What followed was 2 days on intense work by everyone involved. Through discussion, debate and working to a strong common goal we looked in depth at the various models available to use to structure the “Post Transition IANA” (PTI) as the group had taken to calling the various options on the table. By Friday 27 we had managed to take 7 models, do an in-depth practical and legal analysis, and reduce that number down to 2 core models that we would ask both Sidley-Austin and the community to do a deep dive into as the leading candidates for the future model of IANA. This amount of work involved people reaching across the aisle on both sides and agreeing that in the end what we all want is the same, namely a strong stable internet with strong governance principles and above all a strong multistakeholder ethos in action at its core.

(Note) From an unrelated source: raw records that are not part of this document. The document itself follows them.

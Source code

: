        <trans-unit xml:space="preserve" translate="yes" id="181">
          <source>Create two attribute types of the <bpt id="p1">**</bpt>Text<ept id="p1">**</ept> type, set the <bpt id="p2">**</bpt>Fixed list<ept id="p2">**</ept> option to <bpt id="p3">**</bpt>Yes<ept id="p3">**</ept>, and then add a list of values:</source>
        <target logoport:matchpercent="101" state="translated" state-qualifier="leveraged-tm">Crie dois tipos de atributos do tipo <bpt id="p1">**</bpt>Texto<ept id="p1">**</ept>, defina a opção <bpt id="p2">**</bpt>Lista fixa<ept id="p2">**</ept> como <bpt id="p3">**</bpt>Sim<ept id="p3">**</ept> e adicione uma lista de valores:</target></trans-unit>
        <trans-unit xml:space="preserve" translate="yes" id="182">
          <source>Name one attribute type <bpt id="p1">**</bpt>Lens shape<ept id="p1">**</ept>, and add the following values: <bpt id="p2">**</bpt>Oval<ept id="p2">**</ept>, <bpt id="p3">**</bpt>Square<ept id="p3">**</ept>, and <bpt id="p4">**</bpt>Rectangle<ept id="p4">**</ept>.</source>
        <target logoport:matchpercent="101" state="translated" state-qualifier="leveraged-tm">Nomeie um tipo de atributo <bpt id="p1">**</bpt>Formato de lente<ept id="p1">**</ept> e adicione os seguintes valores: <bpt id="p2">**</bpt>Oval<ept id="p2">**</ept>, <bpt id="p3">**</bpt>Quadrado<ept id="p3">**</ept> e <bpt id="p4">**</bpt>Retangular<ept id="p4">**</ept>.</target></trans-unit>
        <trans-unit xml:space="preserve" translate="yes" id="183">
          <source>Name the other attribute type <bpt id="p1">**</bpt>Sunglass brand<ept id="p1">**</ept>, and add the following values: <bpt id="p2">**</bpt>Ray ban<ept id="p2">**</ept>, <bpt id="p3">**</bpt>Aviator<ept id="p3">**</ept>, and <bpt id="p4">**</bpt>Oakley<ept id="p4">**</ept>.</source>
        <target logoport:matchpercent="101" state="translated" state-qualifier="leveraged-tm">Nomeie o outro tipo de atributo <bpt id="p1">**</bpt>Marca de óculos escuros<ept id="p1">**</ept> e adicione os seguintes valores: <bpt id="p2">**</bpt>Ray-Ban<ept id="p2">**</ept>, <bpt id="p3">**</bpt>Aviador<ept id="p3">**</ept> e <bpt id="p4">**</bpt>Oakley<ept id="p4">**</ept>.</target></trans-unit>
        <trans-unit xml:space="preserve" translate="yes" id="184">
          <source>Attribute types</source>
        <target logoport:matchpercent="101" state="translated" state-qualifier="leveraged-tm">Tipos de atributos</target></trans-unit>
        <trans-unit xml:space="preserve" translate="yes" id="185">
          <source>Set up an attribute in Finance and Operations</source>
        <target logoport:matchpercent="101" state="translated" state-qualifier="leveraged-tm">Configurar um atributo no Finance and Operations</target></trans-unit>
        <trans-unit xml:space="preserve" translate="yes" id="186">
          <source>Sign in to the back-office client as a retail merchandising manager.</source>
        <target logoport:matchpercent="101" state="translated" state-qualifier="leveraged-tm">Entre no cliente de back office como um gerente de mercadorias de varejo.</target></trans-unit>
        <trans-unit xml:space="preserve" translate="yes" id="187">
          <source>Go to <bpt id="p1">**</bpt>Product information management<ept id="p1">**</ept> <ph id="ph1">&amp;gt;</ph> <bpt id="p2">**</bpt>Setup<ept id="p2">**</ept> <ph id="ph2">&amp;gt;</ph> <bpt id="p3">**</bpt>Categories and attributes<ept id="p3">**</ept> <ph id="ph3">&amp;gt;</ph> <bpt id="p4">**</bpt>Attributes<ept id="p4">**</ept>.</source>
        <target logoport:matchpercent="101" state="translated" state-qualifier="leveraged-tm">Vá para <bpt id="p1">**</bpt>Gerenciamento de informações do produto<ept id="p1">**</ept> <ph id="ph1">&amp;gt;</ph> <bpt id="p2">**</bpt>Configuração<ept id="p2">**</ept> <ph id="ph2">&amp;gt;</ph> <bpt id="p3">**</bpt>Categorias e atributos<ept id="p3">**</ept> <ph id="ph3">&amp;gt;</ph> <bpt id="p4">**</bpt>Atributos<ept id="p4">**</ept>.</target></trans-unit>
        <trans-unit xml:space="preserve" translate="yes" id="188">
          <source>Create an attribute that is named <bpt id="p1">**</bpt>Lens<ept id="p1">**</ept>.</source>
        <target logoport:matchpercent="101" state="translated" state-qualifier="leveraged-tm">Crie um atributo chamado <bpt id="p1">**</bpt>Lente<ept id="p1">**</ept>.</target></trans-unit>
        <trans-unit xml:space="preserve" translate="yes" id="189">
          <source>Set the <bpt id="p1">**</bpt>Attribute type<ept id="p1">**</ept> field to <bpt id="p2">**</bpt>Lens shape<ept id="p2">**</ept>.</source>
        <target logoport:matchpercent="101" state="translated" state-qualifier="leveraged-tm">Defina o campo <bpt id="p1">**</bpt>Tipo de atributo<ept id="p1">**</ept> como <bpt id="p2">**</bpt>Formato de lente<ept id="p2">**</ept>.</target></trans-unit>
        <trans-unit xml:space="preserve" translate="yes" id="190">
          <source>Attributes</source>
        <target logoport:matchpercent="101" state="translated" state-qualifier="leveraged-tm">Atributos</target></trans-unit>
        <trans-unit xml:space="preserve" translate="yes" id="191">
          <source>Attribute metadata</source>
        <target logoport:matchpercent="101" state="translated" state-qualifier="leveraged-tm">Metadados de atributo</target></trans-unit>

Finishing up on Saturday morning the group had worked in my estimation over 1250 man hours including many working breakfasts, lunches and dinners over the 2-day period, culminating in a strong basis for the draft proposal which will be going for public comment at the end of April 2015. A series of webinars are being held to bring everyone up to speed on the latest developments both in Istanbul and since then, and I would encourage anyone with an interest in the future of the internet to attend and to provide comments and feedback during the public comment feed.

Further information on the webinars can be found here.

In conclusion, my trip to Istanbul was a fantastic experience, a great chance to meet friends and colleagues whom I had only ever spoken to on phone calls or via emails, and a powerful example of multistakehoderism in action.

About the author

James is the Director of Cyber Invasion Ltd, a Security and Risk management consultancy based in Dublin, Ireland. He works with non-profits and at risk charities to educate their employees and staff on the ground in the areas of secure communication technologies and operational security matters. He has been a  member of the Non-Commercial Users Constituency of ICANN since February 2015 with a focus on Privacy and Security matters in ICANN. He currently is working on both streams of the IANA Transition (CWG and CCWG) as a participant, and is active in the Privacy/Proxy Services Accreditation Issues PDP Working Group and the Implementation Advisory Group on WHOIS Conflicts with National Laws.